-- WHAT IS REQUIRED --
Print the entries below again exactly as they stand, but skip any picture.

-- DATA SHOWN --
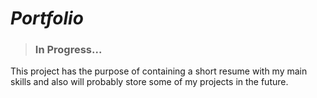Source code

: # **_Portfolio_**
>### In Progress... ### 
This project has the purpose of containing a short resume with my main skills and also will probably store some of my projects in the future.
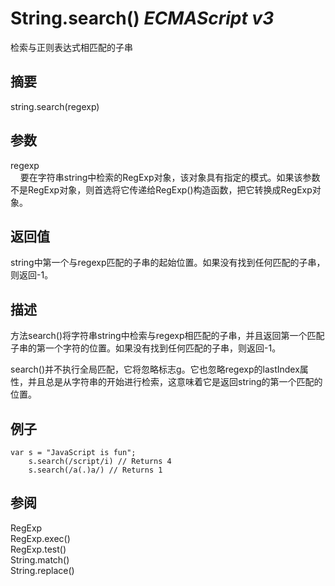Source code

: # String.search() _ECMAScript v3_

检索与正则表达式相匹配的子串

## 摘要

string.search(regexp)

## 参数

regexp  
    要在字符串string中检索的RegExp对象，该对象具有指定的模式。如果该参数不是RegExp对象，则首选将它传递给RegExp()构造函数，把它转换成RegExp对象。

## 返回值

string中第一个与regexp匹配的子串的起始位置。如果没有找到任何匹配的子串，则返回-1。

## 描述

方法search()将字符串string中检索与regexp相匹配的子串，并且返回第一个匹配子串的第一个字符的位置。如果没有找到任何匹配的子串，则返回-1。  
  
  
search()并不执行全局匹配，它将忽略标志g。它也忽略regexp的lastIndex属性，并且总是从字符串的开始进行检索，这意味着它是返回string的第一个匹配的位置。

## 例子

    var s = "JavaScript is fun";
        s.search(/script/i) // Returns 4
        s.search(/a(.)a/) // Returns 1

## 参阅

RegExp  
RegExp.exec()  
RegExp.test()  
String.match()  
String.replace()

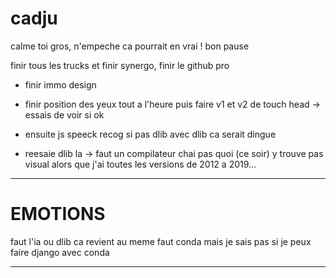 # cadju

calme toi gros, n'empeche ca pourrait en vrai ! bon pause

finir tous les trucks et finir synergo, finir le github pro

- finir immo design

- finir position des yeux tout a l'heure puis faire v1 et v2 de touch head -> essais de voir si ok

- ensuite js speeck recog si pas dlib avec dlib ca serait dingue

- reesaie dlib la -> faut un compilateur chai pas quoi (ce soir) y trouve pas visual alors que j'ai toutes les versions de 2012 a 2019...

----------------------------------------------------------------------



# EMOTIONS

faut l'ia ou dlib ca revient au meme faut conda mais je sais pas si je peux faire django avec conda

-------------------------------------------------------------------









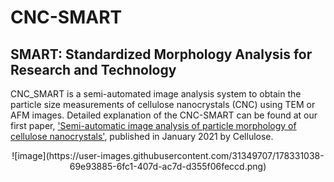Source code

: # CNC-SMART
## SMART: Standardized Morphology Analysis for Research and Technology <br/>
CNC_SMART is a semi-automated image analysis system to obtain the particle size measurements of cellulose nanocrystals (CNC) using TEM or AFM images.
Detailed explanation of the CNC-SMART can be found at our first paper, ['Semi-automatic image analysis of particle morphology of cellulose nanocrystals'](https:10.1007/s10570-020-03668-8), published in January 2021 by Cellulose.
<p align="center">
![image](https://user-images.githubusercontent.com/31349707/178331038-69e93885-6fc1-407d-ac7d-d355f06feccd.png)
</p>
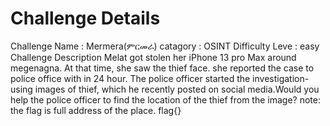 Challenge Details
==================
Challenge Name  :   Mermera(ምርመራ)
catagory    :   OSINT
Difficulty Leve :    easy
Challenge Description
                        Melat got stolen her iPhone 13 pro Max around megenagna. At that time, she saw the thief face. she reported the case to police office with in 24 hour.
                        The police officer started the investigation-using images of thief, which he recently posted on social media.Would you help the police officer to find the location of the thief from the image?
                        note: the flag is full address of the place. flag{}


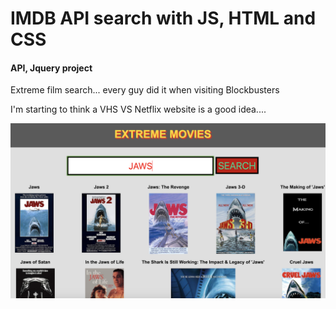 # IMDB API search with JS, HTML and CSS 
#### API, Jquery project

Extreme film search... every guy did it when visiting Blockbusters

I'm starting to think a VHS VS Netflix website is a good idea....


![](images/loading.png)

-- SOLVED PROBLEM --
Source code

: # **_Portfolio_**
>### In Progress... ### 
This project has the purpose of containing a short resume with my main skills and also will probably store some of my projects in the future.
Source code

: # String.search() _ECMAScript v3_

检索与正则表达式相匹配的子串

## 摘要

string.search(regexp)

## 参数

regexp  
    要在字符串string中检索的RegExp对象，该对象具有指定的模式。如果该参数不是RegExp对象，则首选将它传递给RegExp()构造函数，把它转换成RegExp对象。

## 返回值

string中第一个与regexp匹配的子串的起始位置。如果没有找到任何匹配的子串，则返回-1。

## 描述

方法search()将字符串string中检索与regexp相匹配的子串，并且返回第一个匹配子串的第一个字符的位置。如果没有找到任何匹配的子串，则返回-1。  
  
  
search()并不执行全局匹配，它将忽略标志g。它也忽略regexp的lastIndex属性，并且总是从字符串的开始进行检索，这意味着它是返回string的第一个匹配的位置。

## 例子

    var s = "JavaScript is fun";
        s.search(/script/i) // Returns 4
        s.search(/a(.)a/) // Returns 1

## 参阅

RegExp  
RegExp.exec()  
RegExp.test()  
String.match()  
String.replace()

 # cadju

calme toi gros, n'empeche ca pourrait en vrai ! bon pause

finir tous les trucks et finir synergo, finir le github pro

- finir immo design

- finir position des yeux tout a l'heure puis faire v1 et v2 de touch head -> essais de voir si ok

- ensuite js speeck recog si pas dlib avec dlib ca serait dingue

- reesaie dlib la -> faut un compilateur chai pas quoi (ce soir) y trouve pas visual alors que j'ai toutes les versions de 2012 a 2019...

----------------------------------------------------------------------



# EMOTIONS

faut l'ia ou dlib ca revient au meme faut conda mais je sais pas si je peux faire django avec conda

-------------------------------------------------------------------









Source code

: # CNC-SMART
## SMART: Standardized Morphology Analysis for Research and Technology <br/>
CNC_SMART is a semi-automated image analysis system to obtain the particle size measurements of cellulose nanocrystals (CNC) using TEM or AFM images.
Detailed explanation of the CNC-SMART can be found at our first paper, ['Semi-automatic image analysis of particle morphology of cellulose nanocrystals'](https:10.1007/s10570-020-03668-8), published in January 2021 by Cellulose.
<p align="center">
![image](https://user-images.githubusercontent.com/31349707/178331038-69e93885-6fc1-407d-ac7d-d355f06feccd.png)
</p>
 Challenge Details
==================
Challenge Name  :   Mermera(ምርመራ)
catagory    :   OSINT
Difficulty Leve :    easy
Challenge Description
                        Melat got stolen her iPhone 13 pro Max around megenagna. At that time, she saw the thief face. she reported the case to police office with in 24 hour.
                        The police officer started the investigation-using images of thief, which he recently posted on social media.Would you help the police officer to find the location of the thief from the image?
                        note: the flag is full address of the place. flag{}


 # IMDB API search with JS, HTML and CSS 
#### API, Jquery project

Extreme film search... every guy did it when visiting Blockbusters

I'm starting to think a VHS VS Netflix website is a good idea....


![](images/loading.png)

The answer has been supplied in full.